Pull every line holding the string "localLoader" from the records below.
RECORDS SHOWN START
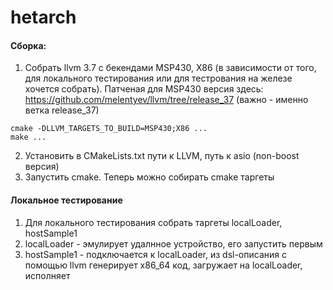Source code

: # hetarch
#### Сборка:
1. Собрать llvm 3.7 с бекендами MSP430, X86 (в зависимости от того, для локального тестирования или для тестрования на железе хочется собрать). Патченая для MSP430 версия здесь: https://github.com/melentyev/llvm/tree/release_37 (важно - именно ветка release_37)
```
cmake -DLLVM_TARGETS_TO_BUILD=MSP430;X86 ... 
make ...
```
2. Установить в CMakeLists.txt пути к LLVM, путь к asio (non-boost версия)
3. Запустить cmake. Теперь можно собирать cmake таргеты

#### Локальное тестирование
1. Для локального тестирования собрать таргеты localLoader, hostSample1
2. localLoader - эмулирует удалнное устройство, его запустить первым
3. hostSample1 - подключается к localLoader, из dsl-описания с помощью llvm генерирует x86_64 код, загружает на localLoader, исполняет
RECORDS SHOWN END
== WORKED SOLUTION ==
1. Для локального тестирования собрать таргеты localLoader, hostSample1
2. localLoader - эмулирует удалнное устройство, его запустить первым
3. hostSample1 - подключается к localLoader, из dsl-описания с помощью llvm генерирует x86_64 код, загружает на localLoader, исполняет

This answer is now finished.